Problem description:
The expected output is every line from the one containing "- Visual > Text" to the end of the data below, exactly, and no other line.

Dataset records:
◆ ◆ ◆ ◆

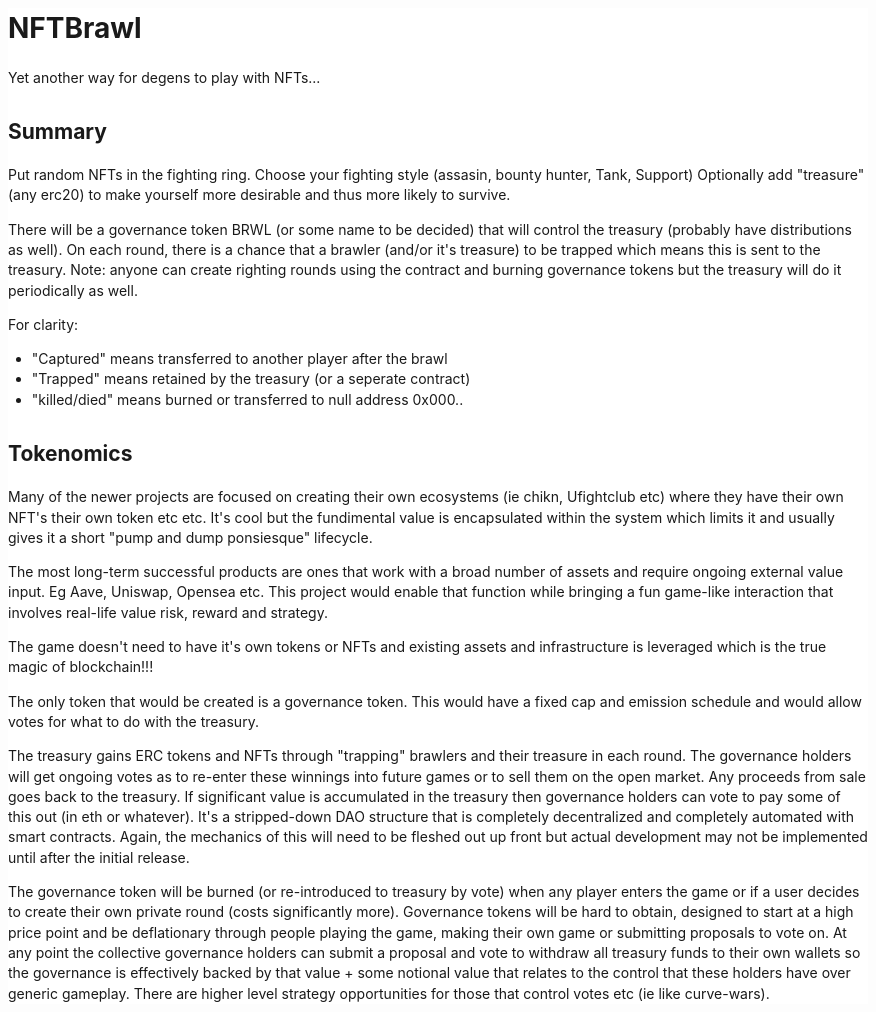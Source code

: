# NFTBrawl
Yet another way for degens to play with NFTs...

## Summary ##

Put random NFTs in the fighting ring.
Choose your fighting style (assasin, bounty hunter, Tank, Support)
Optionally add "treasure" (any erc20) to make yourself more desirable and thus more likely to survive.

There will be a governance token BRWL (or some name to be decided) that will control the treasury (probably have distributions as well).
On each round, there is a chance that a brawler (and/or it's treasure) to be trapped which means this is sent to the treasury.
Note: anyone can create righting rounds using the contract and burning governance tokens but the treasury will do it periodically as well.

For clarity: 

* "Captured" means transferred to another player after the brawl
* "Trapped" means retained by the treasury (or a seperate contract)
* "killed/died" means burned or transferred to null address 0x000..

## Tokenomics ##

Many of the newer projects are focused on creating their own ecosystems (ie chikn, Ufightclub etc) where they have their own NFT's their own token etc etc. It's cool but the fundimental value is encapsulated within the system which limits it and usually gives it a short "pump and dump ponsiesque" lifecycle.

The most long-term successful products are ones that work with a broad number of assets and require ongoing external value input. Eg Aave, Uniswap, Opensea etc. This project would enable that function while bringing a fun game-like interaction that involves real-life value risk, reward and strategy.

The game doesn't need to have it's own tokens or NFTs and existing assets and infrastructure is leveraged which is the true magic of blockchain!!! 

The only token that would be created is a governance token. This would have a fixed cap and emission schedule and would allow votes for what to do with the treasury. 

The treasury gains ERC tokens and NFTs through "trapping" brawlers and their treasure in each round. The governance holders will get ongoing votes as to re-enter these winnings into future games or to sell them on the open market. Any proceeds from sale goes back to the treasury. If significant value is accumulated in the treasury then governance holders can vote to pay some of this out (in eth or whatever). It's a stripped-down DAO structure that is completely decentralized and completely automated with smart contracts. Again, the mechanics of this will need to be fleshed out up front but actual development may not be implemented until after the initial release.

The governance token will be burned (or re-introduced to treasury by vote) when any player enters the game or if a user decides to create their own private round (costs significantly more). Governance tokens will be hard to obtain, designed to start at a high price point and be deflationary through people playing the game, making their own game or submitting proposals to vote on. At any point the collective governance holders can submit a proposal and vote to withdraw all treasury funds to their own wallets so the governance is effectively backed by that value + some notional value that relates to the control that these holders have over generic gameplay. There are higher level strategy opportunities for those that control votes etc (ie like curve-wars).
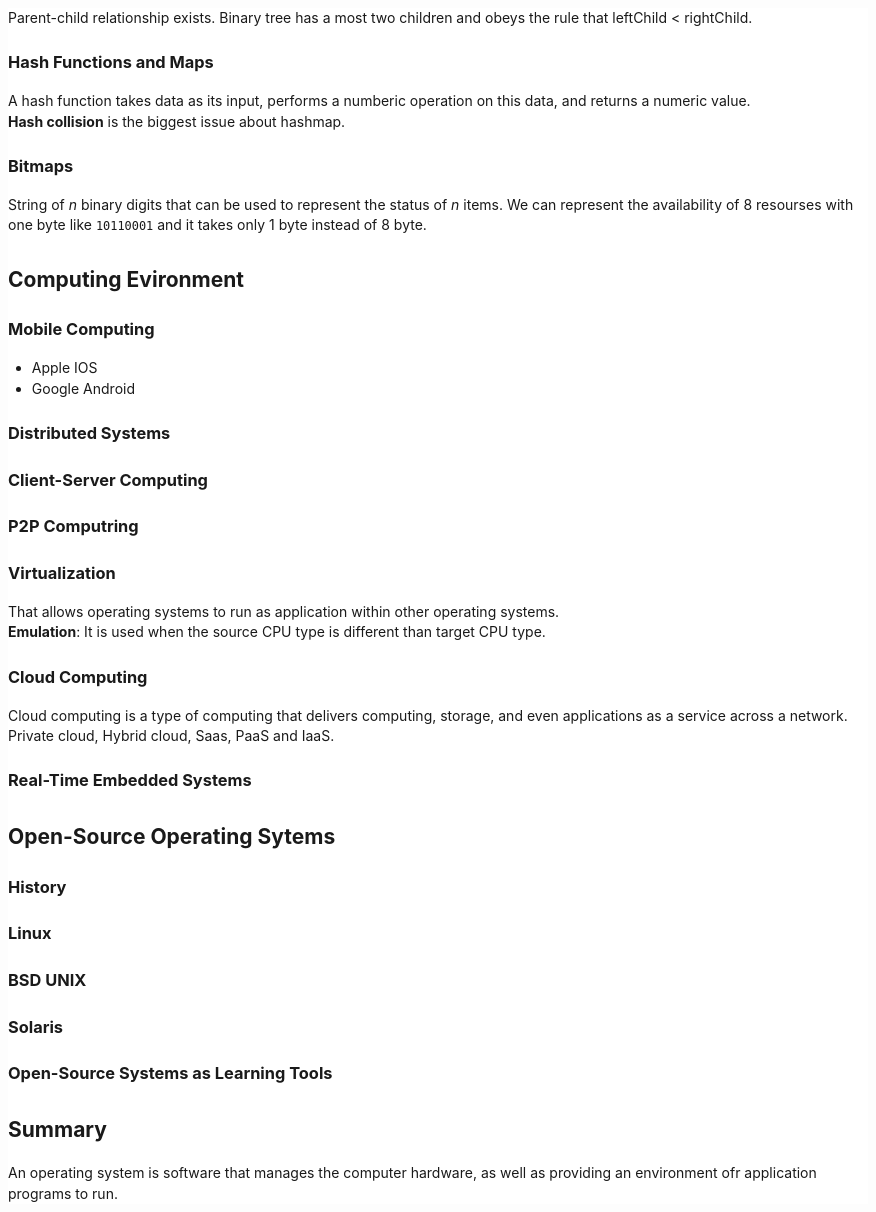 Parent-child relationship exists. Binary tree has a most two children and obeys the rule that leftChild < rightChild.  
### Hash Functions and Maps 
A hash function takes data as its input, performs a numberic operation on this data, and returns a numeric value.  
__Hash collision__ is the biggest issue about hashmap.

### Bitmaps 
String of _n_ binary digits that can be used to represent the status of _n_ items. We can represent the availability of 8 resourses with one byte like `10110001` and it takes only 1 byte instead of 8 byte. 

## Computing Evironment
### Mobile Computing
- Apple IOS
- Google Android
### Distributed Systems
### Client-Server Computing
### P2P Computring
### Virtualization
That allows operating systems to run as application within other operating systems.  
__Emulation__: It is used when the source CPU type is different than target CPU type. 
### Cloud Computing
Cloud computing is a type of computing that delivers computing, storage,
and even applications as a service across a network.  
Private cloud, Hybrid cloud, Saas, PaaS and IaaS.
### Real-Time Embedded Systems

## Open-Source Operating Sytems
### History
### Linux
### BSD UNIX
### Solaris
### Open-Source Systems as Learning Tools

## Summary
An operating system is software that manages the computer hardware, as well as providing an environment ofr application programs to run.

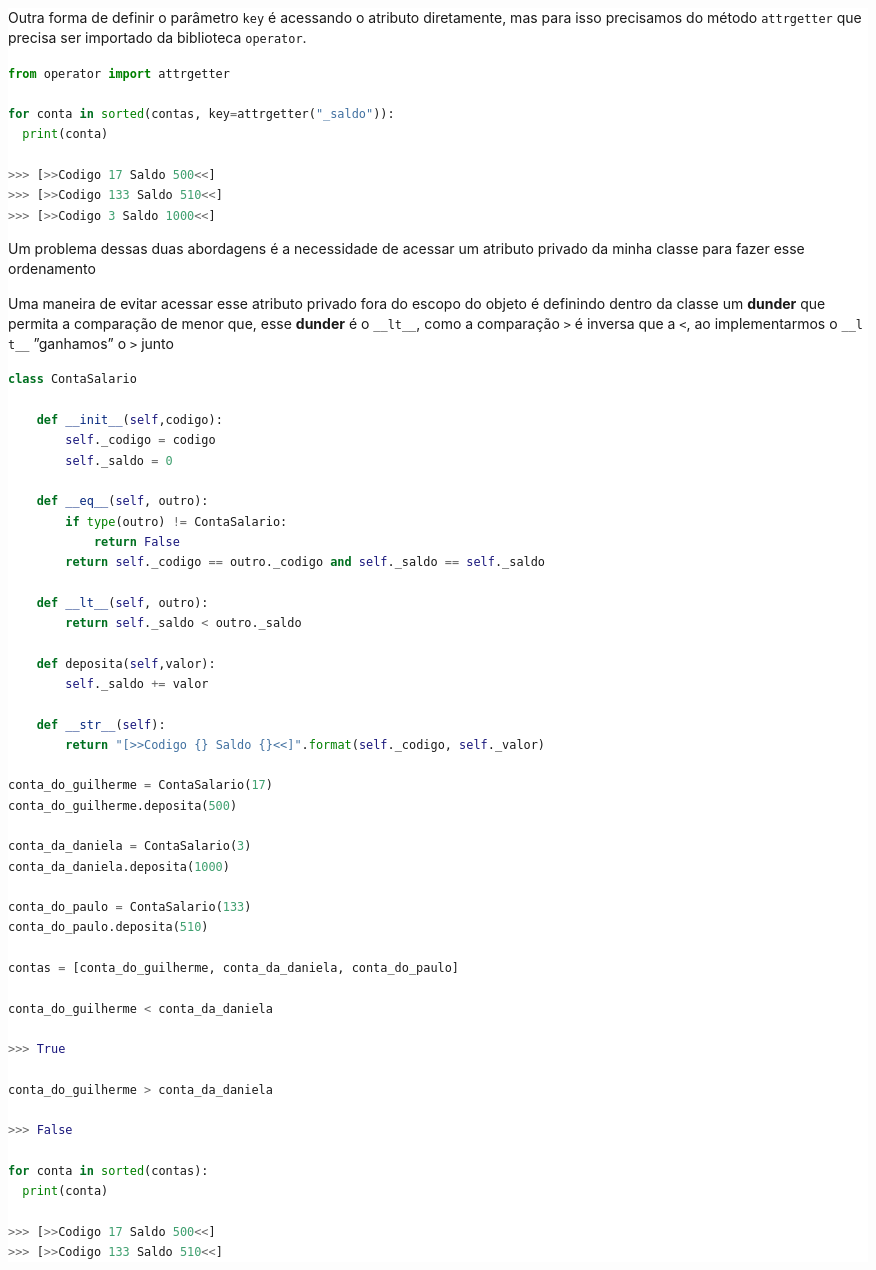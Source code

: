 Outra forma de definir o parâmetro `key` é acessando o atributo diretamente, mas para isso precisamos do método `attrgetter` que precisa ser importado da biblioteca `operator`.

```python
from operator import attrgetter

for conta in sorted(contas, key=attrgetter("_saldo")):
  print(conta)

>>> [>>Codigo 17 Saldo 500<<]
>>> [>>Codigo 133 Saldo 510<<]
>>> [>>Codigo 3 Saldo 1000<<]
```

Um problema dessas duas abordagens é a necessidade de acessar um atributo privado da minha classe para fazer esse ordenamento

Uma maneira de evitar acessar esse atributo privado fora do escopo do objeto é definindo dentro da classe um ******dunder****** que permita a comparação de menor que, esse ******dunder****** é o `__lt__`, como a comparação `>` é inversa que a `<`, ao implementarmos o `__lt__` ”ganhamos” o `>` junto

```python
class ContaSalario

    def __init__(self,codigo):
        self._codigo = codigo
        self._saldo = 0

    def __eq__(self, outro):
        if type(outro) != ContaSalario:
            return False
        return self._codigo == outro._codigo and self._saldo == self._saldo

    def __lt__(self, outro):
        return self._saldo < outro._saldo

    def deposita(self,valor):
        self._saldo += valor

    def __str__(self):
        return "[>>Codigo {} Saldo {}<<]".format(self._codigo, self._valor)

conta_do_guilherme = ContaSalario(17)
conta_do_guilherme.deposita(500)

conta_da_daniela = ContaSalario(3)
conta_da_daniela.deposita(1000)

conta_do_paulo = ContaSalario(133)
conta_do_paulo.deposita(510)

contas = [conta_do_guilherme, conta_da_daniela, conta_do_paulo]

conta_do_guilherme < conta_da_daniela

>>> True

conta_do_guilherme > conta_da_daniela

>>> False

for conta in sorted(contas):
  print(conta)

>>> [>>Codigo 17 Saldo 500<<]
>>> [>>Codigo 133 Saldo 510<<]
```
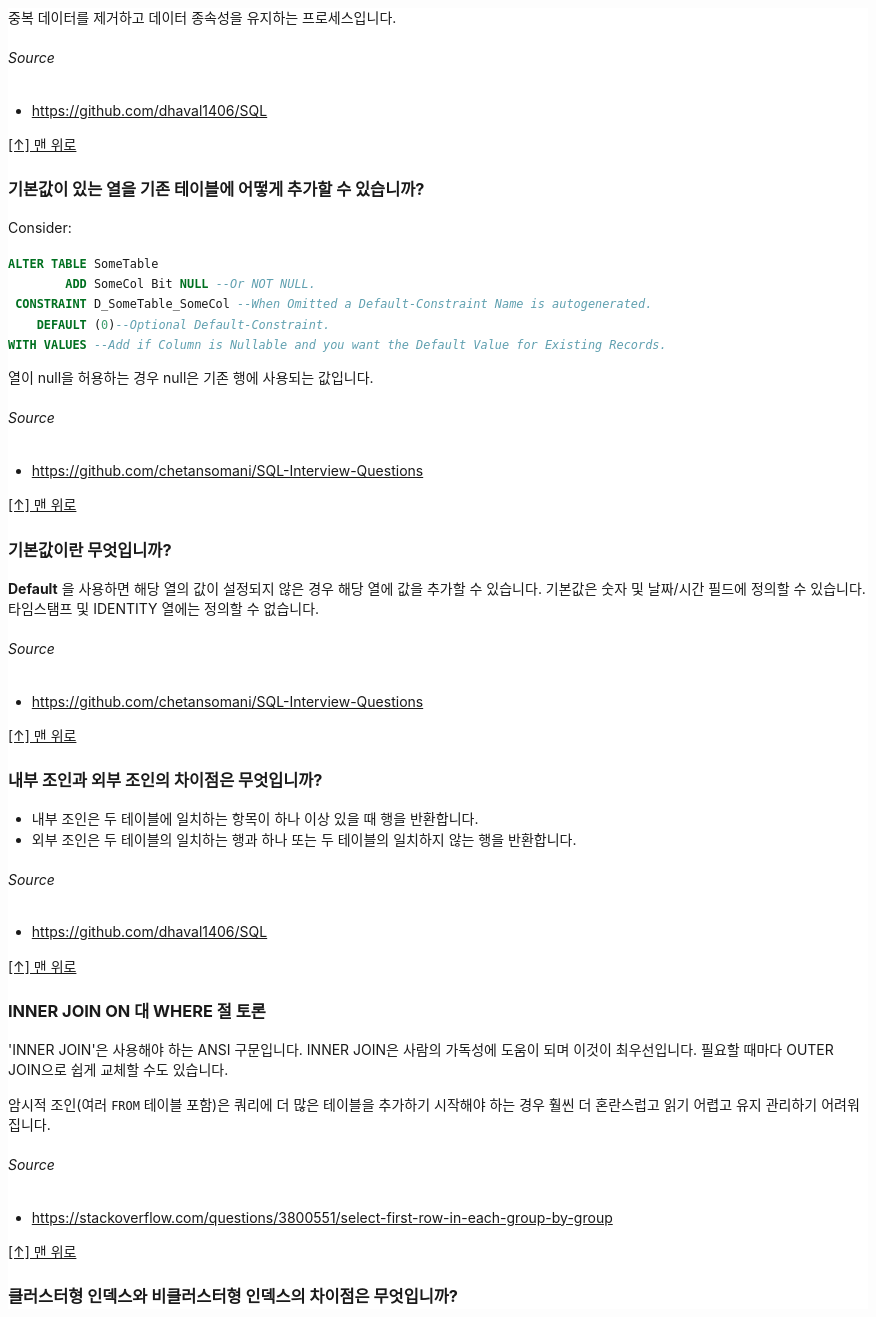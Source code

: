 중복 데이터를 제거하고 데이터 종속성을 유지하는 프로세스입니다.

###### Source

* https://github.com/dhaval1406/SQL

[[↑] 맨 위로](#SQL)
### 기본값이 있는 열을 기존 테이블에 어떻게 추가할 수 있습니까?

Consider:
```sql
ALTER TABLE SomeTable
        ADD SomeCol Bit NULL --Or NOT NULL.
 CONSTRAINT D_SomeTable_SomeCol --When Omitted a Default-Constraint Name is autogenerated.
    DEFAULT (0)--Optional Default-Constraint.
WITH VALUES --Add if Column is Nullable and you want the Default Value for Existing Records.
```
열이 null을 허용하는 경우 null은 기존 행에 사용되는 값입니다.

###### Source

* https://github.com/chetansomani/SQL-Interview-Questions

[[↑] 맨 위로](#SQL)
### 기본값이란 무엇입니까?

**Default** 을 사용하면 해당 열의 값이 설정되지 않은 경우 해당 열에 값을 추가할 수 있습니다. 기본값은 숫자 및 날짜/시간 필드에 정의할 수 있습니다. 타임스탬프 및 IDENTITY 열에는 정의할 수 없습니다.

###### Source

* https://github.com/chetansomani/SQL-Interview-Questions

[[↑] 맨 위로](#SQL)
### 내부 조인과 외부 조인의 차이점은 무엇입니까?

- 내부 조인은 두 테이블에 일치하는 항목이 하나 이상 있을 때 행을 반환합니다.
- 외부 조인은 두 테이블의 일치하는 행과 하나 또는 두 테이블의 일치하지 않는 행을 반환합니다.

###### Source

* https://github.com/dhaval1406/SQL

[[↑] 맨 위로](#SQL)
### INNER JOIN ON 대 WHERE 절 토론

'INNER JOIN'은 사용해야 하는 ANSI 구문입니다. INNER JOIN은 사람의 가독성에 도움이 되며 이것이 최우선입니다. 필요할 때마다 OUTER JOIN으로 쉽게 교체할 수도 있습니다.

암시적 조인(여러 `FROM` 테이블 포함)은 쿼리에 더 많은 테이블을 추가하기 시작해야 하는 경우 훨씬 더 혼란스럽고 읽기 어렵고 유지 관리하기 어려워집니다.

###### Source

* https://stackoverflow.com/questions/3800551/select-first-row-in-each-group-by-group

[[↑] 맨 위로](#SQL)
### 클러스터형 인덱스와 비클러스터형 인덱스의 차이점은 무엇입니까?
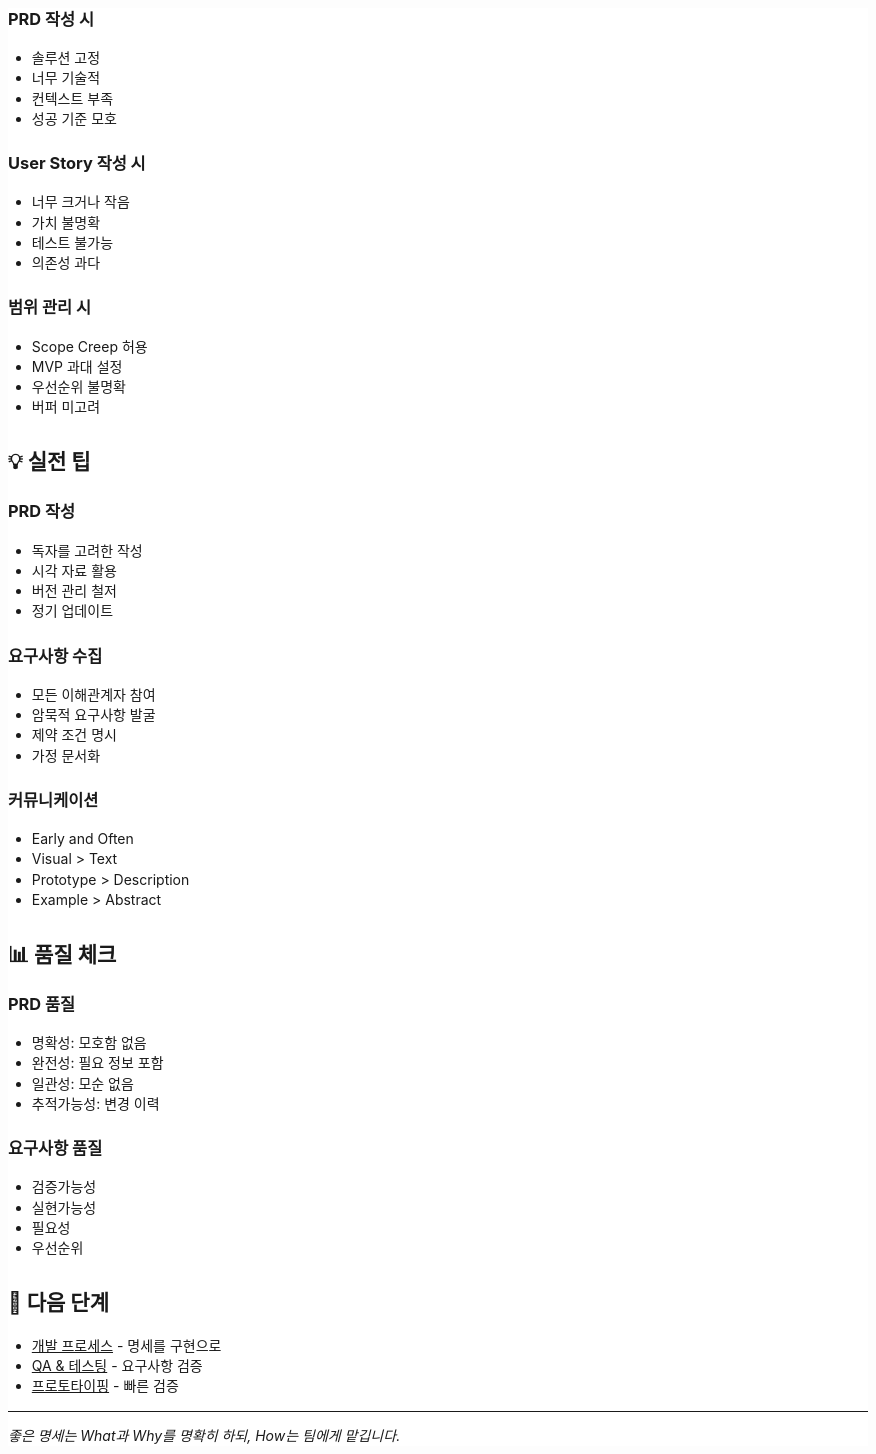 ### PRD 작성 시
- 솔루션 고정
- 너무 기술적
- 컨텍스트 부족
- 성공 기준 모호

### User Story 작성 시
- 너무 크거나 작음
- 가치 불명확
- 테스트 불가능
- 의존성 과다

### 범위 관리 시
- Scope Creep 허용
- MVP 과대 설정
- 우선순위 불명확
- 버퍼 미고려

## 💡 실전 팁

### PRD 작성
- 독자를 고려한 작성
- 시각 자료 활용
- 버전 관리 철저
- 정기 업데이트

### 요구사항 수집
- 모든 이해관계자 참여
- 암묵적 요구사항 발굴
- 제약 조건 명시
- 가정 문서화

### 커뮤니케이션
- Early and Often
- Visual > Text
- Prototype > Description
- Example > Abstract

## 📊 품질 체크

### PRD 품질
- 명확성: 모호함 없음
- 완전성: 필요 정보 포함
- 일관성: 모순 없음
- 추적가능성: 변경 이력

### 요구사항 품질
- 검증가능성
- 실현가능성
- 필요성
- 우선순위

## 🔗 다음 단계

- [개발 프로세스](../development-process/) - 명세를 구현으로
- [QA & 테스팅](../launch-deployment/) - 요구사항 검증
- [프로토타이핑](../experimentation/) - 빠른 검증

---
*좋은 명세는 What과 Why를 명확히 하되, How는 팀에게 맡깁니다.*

◆ ◆ ◆ ◆

Solution to the problem:
- Visual > Text
- Prototype > Description
- Example > Abstract

## 📊 품질 체크

### PRD 품질
- 명확성: 모호함 없음
- 완전성: 필요 정보 포함
- 일관성: 모순 없음
- 추적가능성: 변경 이력

### 요구사항 품질
- 검증가능성
- 실현가능성
- 필요성
- 우선순위

## 🔗 다음 단계

- [개발 프로세스](../development-process/) - 명세를 구현으로
- [QA & 테스팅](../launch-deployment/) - 요구사항 검증
- [프로토타이핑](../experimentation/) - 빠른 검증

---
*좋은 명세는 What과 Why를 명확히 하되, How는 팀에게 맡깁니다.*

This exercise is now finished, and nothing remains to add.